Johanna Jantina "Hanneke" van der Werf (; born 29 November 1984) is a Dutch politician of the Democrats 66 (D66). She has been a member of the House of Representatives since the 2021 general election. She previously held a seat in the municipal council of The Hague (2014–2021) and worked for the D66 caucus in the House of Representatives (2010–2018).

Early life and career 
Van der Werf was born in Hengelo, Overijssel. She lived in nearby Haaksbergen until she was two years old, when her family moved to the village of Rekken. She attended secondary school Het Assink in Haaksbergen and subsequently studied history and journalism at the University of Groningen. From 2008 to 2009, Van der Werf worked as an editor of Den Haag Vandaag at the political news department of NOS, after which she worked as a personal assistant to a member of parliament. Between 2010 and 2018, she worked as a press officer for the D66 caucus in the House of Representatives. She had joined the party in the former year.

Municipal councillor 
Van der Werf ran as a candidate in the 2014 municipal election in The Hague, appearing seventh on D66's party list. She did not win a seat, as two candidates lower on the list were elected with preferential votes. She received a temporary seat in April 2014, when one of D66's council members went on sick leave. 

Her membership became permanent in June 2014, when another councillor left to become an alderwoman. She was voted chair of the presidium three years later. In 2017, the municipal executive approved a bill she had presented that introduced a six-and-a-half-week paid paternity leave for civil servants.
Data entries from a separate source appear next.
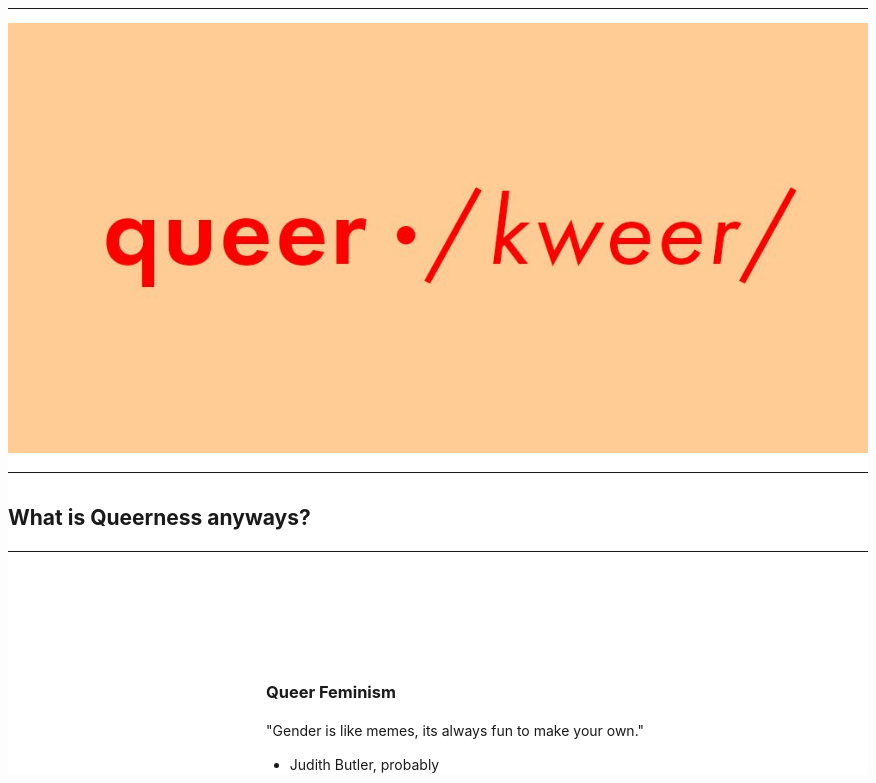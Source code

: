 
---

![bg](img/kweer.png)


---

## What is Queerness anyways?


---
<div class="center" style="margin-top:15%; margin-left:30%">
<h3>Queer Feminism</h3>

<div class="quote" style="margin-bottom:5px">"Gender is like memes, its always fun to make your own."</div>

- Judith Butler, probably

</div>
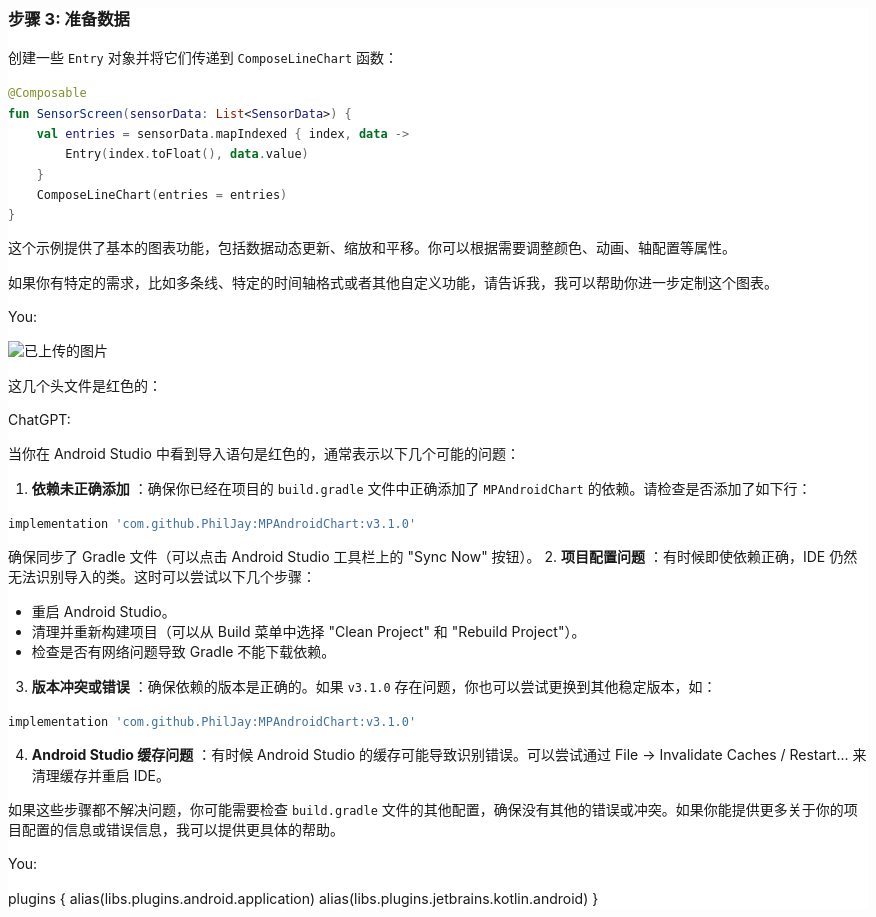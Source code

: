 
### 步骤 3: 准备数据

创建一些 `Entry` 对象并将它们传递到 `ComposeLineChart` 函数：

```kotlin
@Composable
fun SensorScreen(sensorData: List<SensorData>) {
    val entries = sensorData.mapIndexed { index, data ->
        Entry(index.toFloat(), data.value)
    }
    ComposeLineChart(entries = entries)
}
```



这个示例提供了基本的图表功能，包括数据动态更新、缩放和平移。你可以根据需要调整颜色、动画、轴配置等属性。

如果你有特定的需求，比如多条线、特定的时间轴格式或者其他自定义功能，请告诉我，我可以帮助你进一步定制这个图表。

You: 

![已上传的图片](https://files.oaiusercontent.com/file-vFj4zNgGRuhOMmZRyxw306Lx?se=2024-06-14T01%3A52%3A04Z&sp=r&sv=2023-11-03&sr=b&rscc=max-age%3D299%2C%20immutable&rscd=attachment%3B%20filename%3Dimage.png&sig=kXy/6ZAHmC%2BWiQJxNsgJo3wV5C5dOSP86/QAFgAggk8%3D) 

这几个头文件是红色的：

ChatGPT: 

当你在 Android Studio 中看到导入语句是红色的，通常表示以下几个可能的问题： 
1. **依赖未正确添加** ：确保你已经在项目的 `build.gradle` 文件中正确添加了 `MPAndroidChart` 的依赖。请检查是否添加了如下行：

```gradle
implementation 'com.github.PhilJay:MPAndroidChart:v3.1.0'
```



确保同步了 Gradle 文件（可以点击 Android Studio 工具栏上的 "Sync Now" 按钮）。 
2. **项目配置问题** ：有时候即使依赖正确，IDE 仍然无法识别导入的类。这时可以尝试以下几个步骤：
- 重启 Android Studio。
- 清理并重新构建项目（可以从 Build 菜单中选择 "Clean Project" 和 "Rebuild Project"）。
- 检查是否有网络问题导致 Gradle 不能下载依赖。 
3. **版本冲突或错误** ：确保依赖的版本是正确的。如果 `v3.1.0` 存在问题，你也可以尝试更换到其他稳定版本，如：

```gradle
implementation 'com.github.PhilJay:MPAndroidChart:v3.1.0'
``` 
4. **Android Studio 缓存问题** ：有时候 Android Studio 的缓存可能导致识别错误。可以尝试通过 File -> Invalidate Caches / Restart... 来清理缓存并重启 IDE。

如果这些步骤都不解决问题，你可能需要检查 `build.gradle` 文件的其他配置，确保没有其他的错误或冲突。如果你能提供更多关于你的项目配置的信息或错误信息，我可以提供更具体的帮助。

You: 

plugins {
    alias(libs.plugins.android.application)
    alias(libs.plugins.jetbrains.kotlin.android)
}
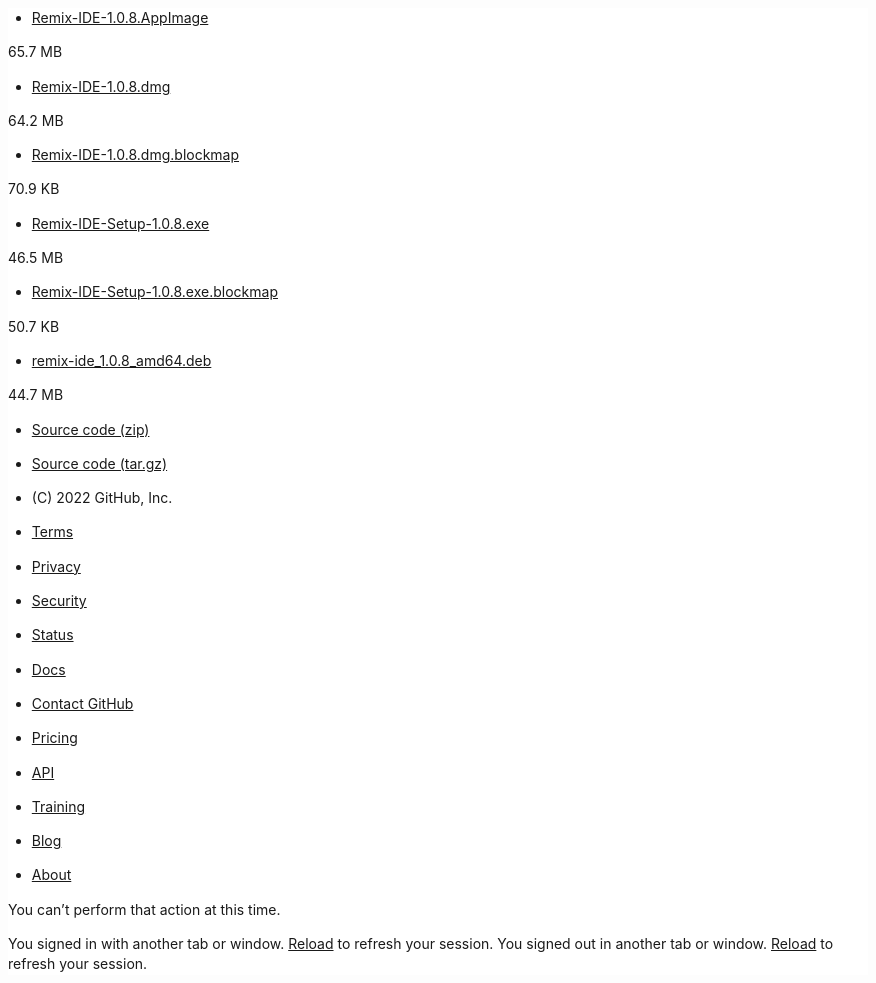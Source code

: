   * [ Remix-IDE-1.0.8.AppImage ](/ethereum/remix-desktop/releases/download/v1.0.8/Remix-IDE-1.0.8.AppImage)

65.7 MB

  * [ Remix-IDE-1.0.8.dmg ](/ethereum/remix-desktop/releases/download/v1.0.8/Remix-IDE-1.0.8.dmg)

64.2 MB

  * [ Remix-IDE-1.0.8.dmg.blockmap ](/ethereum/remix-desktop/releases/download/v1.0.8/Remix-IDE-1.0.8.dmg.blockmap)

70.9 KB

  * [ Remix-IDE-Setup-1.0.8.exe ](/ethereum/remix-desktop/releases/download/v1.0.8/Remix-IDE-Setup-1.0.8.exe)

46.5 MB

  * [ Remix-IDE-Setup-1.0.8.exe.blockmap ](/ethereum/remix-desktop/releases/download/v1.0.8/Remix-IDE-Setup-1.0.8.exe.blockmap)

50.7 KB

  * [ remix-ide_1.0.8_amd64.deb ](/ethereum/remix-desktop/releases/download/v1.0.8/remix-ide_1.0.8_amd64.deb)

44.7 MB

  * [ Source code (zip) ](/ethereum/remix-desktop/archive/refs/tags/v1.0.8.zip)

  * [ Source code (tar.gz) ](/ethereum/remix-desktop/archive/refs/tags/v1.0.8.tar.gz)

  * [ ](https://github.com "GitHub") (C) 2022 GitHub, Inc. 

  * [Terms](https://docs.github.com/en/github/site-policy/github-terms-of-service)
  * [Privacy](https://docs.github.com/en/github/site-policy/github-privacy-statement)
  * [Security](https://github.com/security)
  * [Status](https://www.githubstatus.com/)
  * [Docs](https://docs.github.com)
  * [Contact GitHub](https://support.github.com?tags=dotcom-footer)
  * [Pricing](https://github.com/pricing)
  * [API](https://docs.github.com)
  * [Training](https://services.github.com)
  * [Blog](https://github.blog)
  * [About](https://github.com/about)

You can’t perform that action at this time.

You signed in with another tab or window. [Reload]() to refresh your session.
You signed out in another tab or window. [Reload]() to refresh your session.

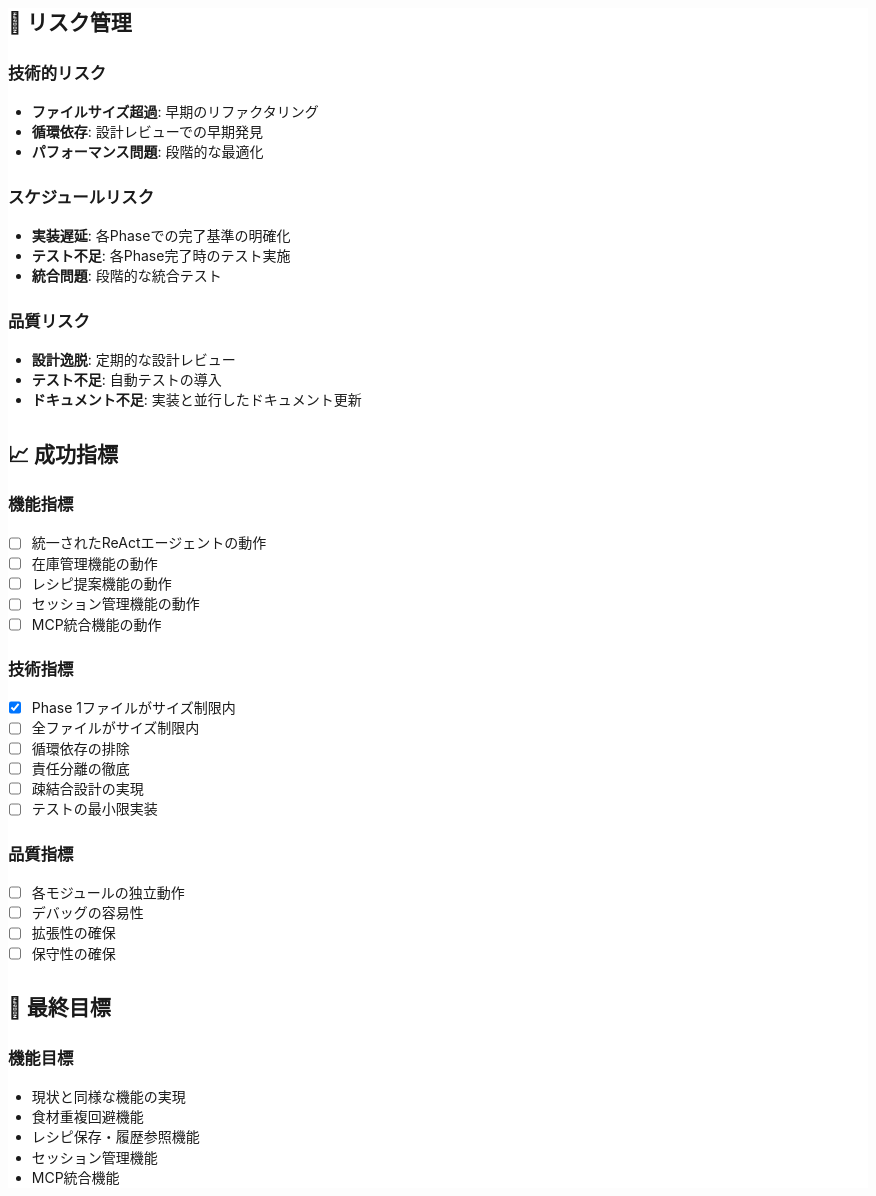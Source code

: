 ## 🚨 リスク管理

### **技術的リスク**
- **ファイルサイズ超過**: 早期のリファクタリング
- **循環依存**: 設計レビューでの早期発見
- **パフォーマンス問題**: 段階的な最適化

### **スケジュールリスク**
- **実装遅延**: 各Phaseでの完了基準の明確化
- **テスト不足**: 各Phase完了時のテスト実施
- **統合問題**: 段階的な統合テスト

### **品質リスク**
- **設計逸脱**: 定期的な設計レビュー
- **テスト不足**: 自動テストの導入
- **ドキュメント不足**: 実装と並行したドキュメント更新

## 📈 成功指標

### **機能指標**
- [ ] 統一されたReActエージェントの動作
- [ ] 在庫管理機能の動作
- [ ] レシピ提案機能の動作
- [ ] セッション管理機能の動作
- [ ] MCP統合機能の動作

### **技術指標**
- [x] Phase 1ファイルがサイズ制限内
- [ ] 全ファイルがサイズ制限内
- [ ] 循環依存の排除
- [ ] 責任分離の徹底
- [ ] 疎結合設計の実現
- [ ] テストの最小限実装

### **品質指標**
- [ ] 各モジュールの独立動作
- [ ] デバッグの容易性
- [ ] 拡張性の確保
- [ ] 保守性の確保

## 🎯 最終目標

### **機能目標**
- 現状と同様な機能の実現
- 食材重複回避機能
- レシピ保存・履歴参照機能
- セッション管理機能
- MCP統合機能
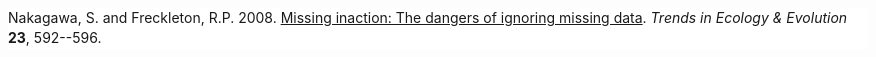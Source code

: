 Nakagawa, S. and Freckleton, R.P. 2008. [Missing inaction: The dangers of ignoring missing data](https://www.researchgate.net/profile/Shinichi_Nakagawa2/publication/23289535_Missing_inaction_the_dangers_of_ignoring_missing_data._Trends_Ecol_Evol/links/0fcfd50821f9a4cd1a000000.pdf). *Trends in Ecology & Evolution* **23**, 592--596.




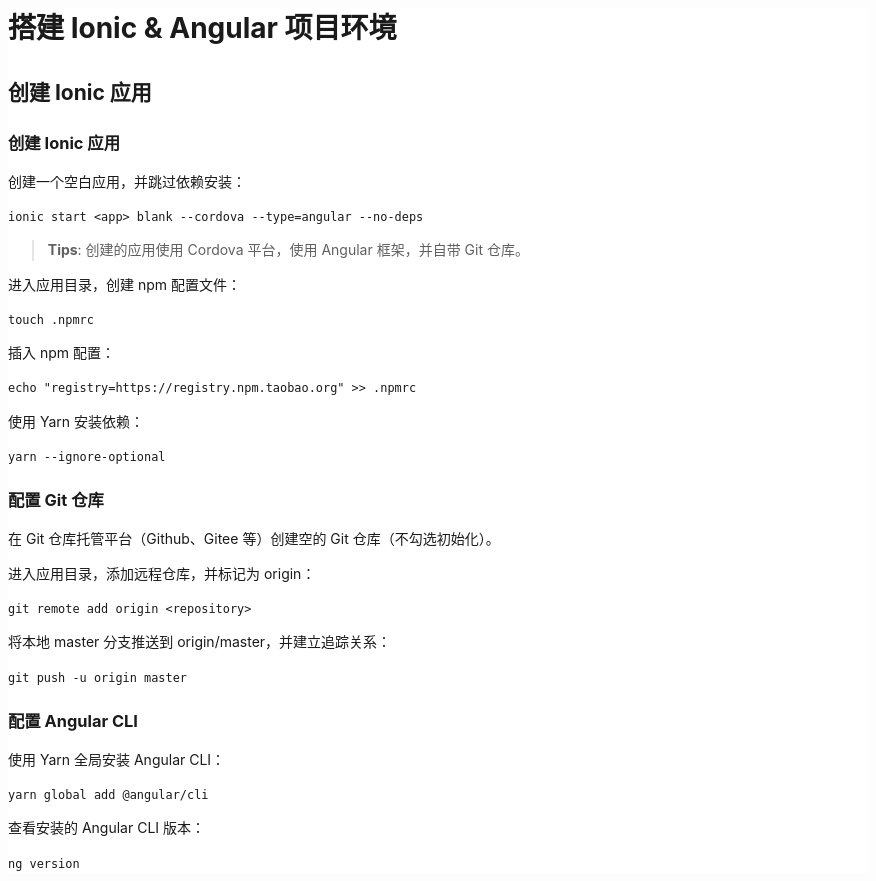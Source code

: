 # 搭建 Ionic & Angular 项目环境

## 创建 Ionic 应用

### 创建 Ionic 应用

创建一个空白应用，并跳过依赖安装：

```shell
ionic start <app> blank --cordova --type=angular --no-deps
```

> **Tips**: 创建的应用使用 Cordova 平台，使用 Angular 框架，并自带 Git 仓库。

进入应用目录，创建 npm 配置文件：

```shell
touch .npmrc
```

插入 npm 配置：

```shell
echo "registry=https://registry.npm.taobao.org" >> .npmrc
```

使用 Yarn 安装依赖：

```shell
yarn --ignore-optional
```

### 配置 Git 仓库

在 Git 仓库托管平台（Github、Gitee 等）创建空的 Git 仓库（不勾选初始化）。

进入应用目录，添加远程仓库，并标记为 origin：

```shell
git remote add origin <repository>
```

将本地 master 分支推送到 origin/master，并建立追踪关系：

```shell
git push -u origin master
```

### 配置 Angular CLI

使用 Yarn 全局安装 Angular CLI：

```shell
yarn global add @angular/cli
```

查看安装的 Angular CLI 版本：

```shell
ng version
```
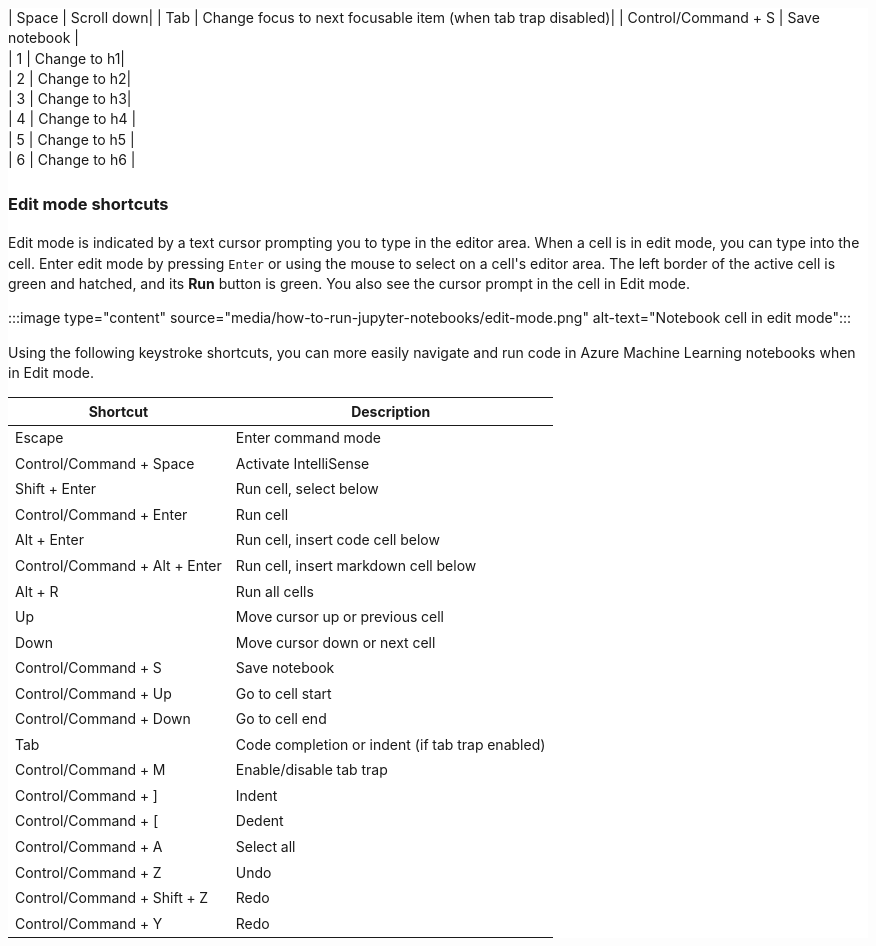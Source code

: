 | Space                         | Scroll down|
| Tab                           | Change focus to next focusable item (when tab trap disabled)|
| Control/Command + S           | Save notebook |                      
| 1                             | Change to h1|                       
| 2                             | Change to h2|                        
| 3                             | Change to h3|                        
| 4                             | Change to h4 |                       
| 5                             | Change to h5 |                       
| 6                             | Change to h6 |                       

### Edit mode shortcuts

Edit mode is indicated by a text cursor prompting you to type in the editor area. When a cell is in edit mode, you can type into the cell. Enter edit mode by pressing `Enter` or using the mouse to select on a cell's editor area. The left border of the active cell is green and hatched, and its **Run** button is green. You also see the cursor prompt in the cell in Edit mode.

   :::image type="content" source="media/how-to-run-jupyter-notebooks/edit-mode.png" alt-text="Notebook cell in edit mode":::

Using the following keystroke shortcuts, you can more easily navigate and run code in Azure Machine Learning notebooks when in Edit mode.

| Shortcut                      | Description|                                     
| ----------------------------- | ----------------------------------------------- |
| Escape                        | Enter command mode|  
| Control/Command + Space       | Activate IntelliSense |
| Shift + Enter                 | Run cell, select below |                         
| Control/Command + Enter       | Run cell  |                                      
| Alt + Enter                   | Run cell, insert code cell below  |              
| Control/Command + Alt + Enter | Run cell, insert markdown cell below  |          
| Alt + R                       | Run all cells     |                              
| Up                            | Move cursor up or previous cell    |             
| Down                          | Move cursor down or next cell |                  
| Control/Command + S           | Save notebook   |                                
| Control/Command + Up          | Go to cell start   |                             
| Control/Command + Down        | Go to cell end |                                 
| Tab                           | Code completion or indent (if tab trap enabled) |
| Control/Command + M           | Enable/disable tab trap  |                       
| Control/Command + ]           | Indent |                                         
| Control/Command + [           | Dedent  |                                        
| Control/Command + A           | Select all|                                      
| Control/Command + Z           | Undo |                                           
| Control/Command + Shift + Z   | Redo |                                           
| Control/Command + Y           | Redo |                                           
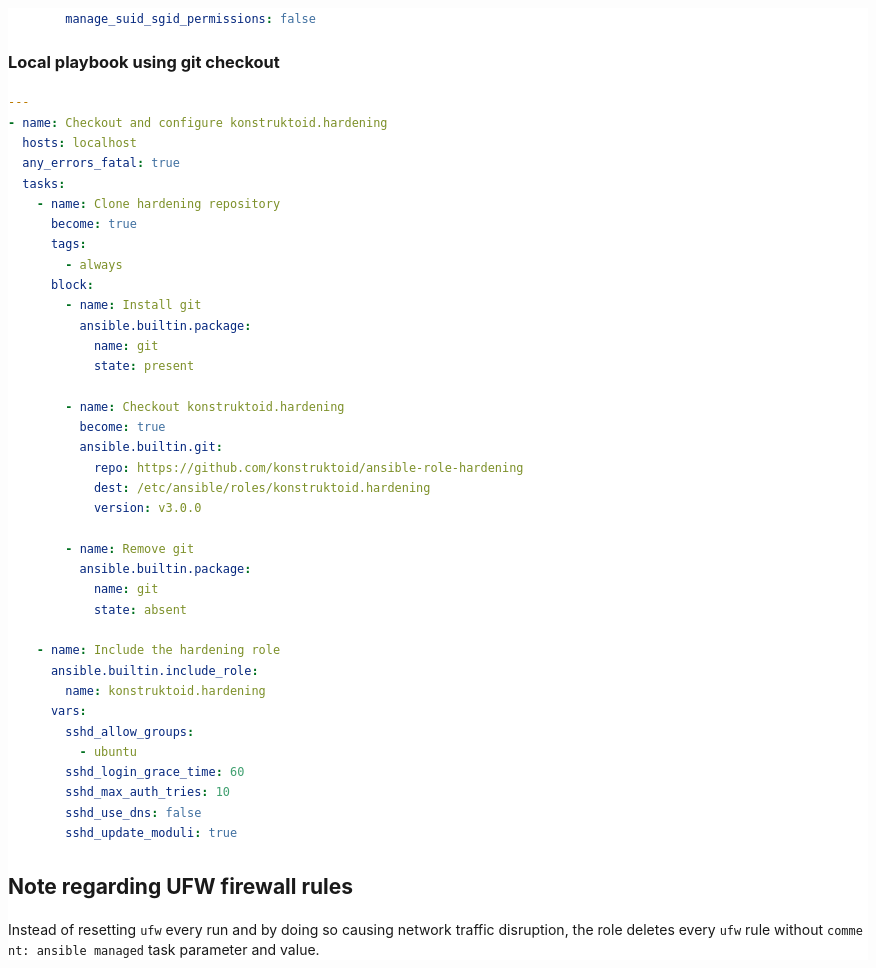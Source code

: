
 ```yaml
        manage_suid_sgid_permissions: false
```

### Local playbook using git checkout

```yaml
---
- name: Checkout and configure konstruktoid.hardening
  hosts: localhost
  any_errors_fatal: true
  tasks:
    - name: Clone hardening repository
      become: true
      tags:
        - always
      block:
        - name: Install git
          ansible.builtin.package:
            name: git
            state: present

        - name: Checkout konstruktoid.hardening
          become: true
          ansible.builtin.git:
            repo: https://github.com/konstruktoid/ansible-role-hardening
            dest: /etc/ansible/roles/konstruktoid.hardening
            version: v3.0.0

        - name: Remove git
          ansible.builtin.package:
            name: git
            state: absent

    - name: Include the hardening role
      ansible.builtin.include_role:
        name: konstruktoid.hardening
      vars:
        sshd_allow_groups:
          - ubuntu
        sshd_login_grace_time: 60
        sshd_max_auth_tries: 10
        sshd_use_dns: false
        sshd_update_moduli: true
```

## Note regarding UFW firewall rules

Instead of resetting `ufw` every run and by doing so causing network traffic
disruption, the role deletes every `ufw` rule without
`comment: ansible managed` task parameter and value.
Before, fathers could only take a thirteen-week half-paid parental leave.

Van der Werf was re-elected in 2018 as the second candidate on the party list. Her specialization within her party was security and integration. She succeeded Robert van Asten as D66 caucus leader in The Hague in June 2018, when Van Asten became an alderman in the new executive. In September 2018, Van der Werf stopped working for the D66 caucus in the House of Representatives to take a job at financial services company Aegon as a spokesperson for mortgages, damage and innovation. 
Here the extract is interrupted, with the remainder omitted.